Crypto is a volatile market, and investing in decentralized markets is often a bumpy ride. With that often comes emotion. This guide covers the coping and preparatory strategies you’ll need to master risks and crypto trading emotions.
KEY TAKEAWAYS
• Emotionally detach from your investments by considering funds spent as already lost to avoid panic selling.
• Always research and understand the value of an asset to make informed decisions and avoid FUD.
• Diversify your investments across different crypto assets to minimize potential losses.
• Constantly analyze both your successful and failed trades to improve your strategies.
How to subdue crypto trading emotions
What is the primary reason crypto traders lose their heads? Simply put, their monetary stake is equal to their emotional stake. They don’t perceive their assets as funds but as what they could be — a car, house, or a future without debt.
This is a fundamentally wrong mindset with which to approach crypto trading. Here are some steps to avoid crypto trading emotions that will sabotage you.
1. Prepare for loss
While there are degrees of safety in investing, funds in crypto shouldn’t be a last-ditch effort toward financial freedom. Instead, the funds should already be viewed as lost.
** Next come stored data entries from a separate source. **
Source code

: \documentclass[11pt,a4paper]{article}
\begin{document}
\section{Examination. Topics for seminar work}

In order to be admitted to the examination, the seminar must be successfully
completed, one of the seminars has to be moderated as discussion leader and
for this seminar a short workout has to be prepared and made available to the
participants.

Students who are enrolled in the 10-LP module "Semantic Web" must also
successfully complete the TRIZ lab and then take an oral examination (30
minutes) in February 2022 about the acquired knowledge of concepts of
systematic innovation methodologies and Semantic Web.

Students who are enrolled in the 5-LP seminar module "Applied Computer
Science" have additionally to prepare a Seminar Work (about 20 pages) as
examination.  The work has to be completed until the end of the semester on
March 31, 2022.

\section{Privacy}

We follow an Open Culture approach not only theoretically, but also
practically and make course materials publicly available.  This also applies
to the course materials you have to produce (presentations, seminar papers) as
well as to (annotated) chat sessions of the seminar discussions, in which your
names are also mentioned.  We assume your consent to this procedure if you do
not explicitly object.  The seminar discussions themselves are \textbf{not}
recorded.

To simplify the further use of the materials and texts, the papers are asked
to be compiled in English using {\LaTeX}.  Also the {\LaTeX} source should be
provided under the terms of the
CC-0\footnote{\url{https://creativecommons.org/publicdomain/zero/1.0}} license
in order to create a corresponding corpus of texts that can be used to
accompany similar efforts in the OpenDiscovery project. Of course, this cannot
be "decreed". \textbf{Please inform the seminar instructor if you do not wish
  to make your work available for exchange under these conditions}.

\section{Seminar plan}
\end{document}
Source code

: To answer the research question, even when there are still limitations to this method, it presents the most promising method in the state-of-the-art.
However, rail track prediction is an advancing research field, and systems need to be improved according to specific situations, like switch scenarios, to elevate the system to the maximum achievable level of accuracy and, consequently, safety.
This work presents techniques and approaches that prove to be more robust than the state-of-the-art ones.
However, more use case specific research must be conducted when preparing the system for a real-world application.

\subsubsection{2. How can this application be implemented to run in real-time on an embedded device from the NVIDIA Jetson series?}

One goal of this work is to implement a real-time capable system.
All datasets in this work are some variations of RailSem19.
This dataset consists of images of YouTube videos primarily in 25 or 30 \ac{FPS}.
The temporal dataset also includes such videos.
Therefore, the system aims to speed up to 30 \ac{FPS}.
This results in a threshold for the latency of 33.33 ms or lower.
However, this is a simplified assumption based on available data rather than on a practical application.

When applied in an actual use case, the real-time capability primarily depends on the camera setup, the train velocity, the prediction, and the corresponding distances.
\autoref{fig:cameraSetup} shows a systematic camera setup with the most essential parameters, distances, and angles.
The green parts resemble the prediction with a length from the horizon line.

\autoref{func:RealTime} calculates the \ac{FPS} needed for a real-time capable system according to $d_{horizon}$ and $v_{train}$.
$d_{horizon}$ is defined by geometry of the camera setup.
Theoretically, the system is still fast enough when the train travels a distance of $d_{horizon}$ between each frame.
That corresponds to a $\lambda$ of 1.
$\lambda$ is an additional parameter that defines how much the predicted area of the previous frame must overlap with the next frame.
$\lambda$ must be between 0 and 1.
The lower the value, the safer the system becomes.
Imagine the money you spent to buy crypto and consider it evaporated, flushed down the toilet, and so on. This leaves your emotional state detached from your investment.
Any positives that happen then are happy coincidences, while losses are completely expected and accepted. Consequently, crypto trading emotions never enter the equation when it comes to timing and exiting the market.
In practice, start small to build confidence, only putting in as much as you can lose.
2. Validate FUD information
When it comes to mastering trading emotions, another thing you must do is fact-check or validate FUD (Fear, Uncertainty, Doubt) information. The lesson here is three-fold:
- Emotionally detach yourself from your investment by already considering it a loss.
- Research peer-reviewed and credible data debunking or confirming the FUD.
- Understand the underlying value of an asset you are investing in before selling.
Let’s take Elon Musk’s tweet as an example of FUD around Bitcoin’s energy consumption. Long-term BTC holders prior to 2021 were not very worried about it because they understood Bitcoin’s fundamentals. They know that 74% of its mining network comes from renewables, as seen in a 2019 report.
Accordingly, while panic-sellers hurled toward the door busted open by Elon Musk, HODLers welcomed the dip to buy more BTC at a discount. In summary, when FUD happens, give yourself time to think about it and do more research before selling.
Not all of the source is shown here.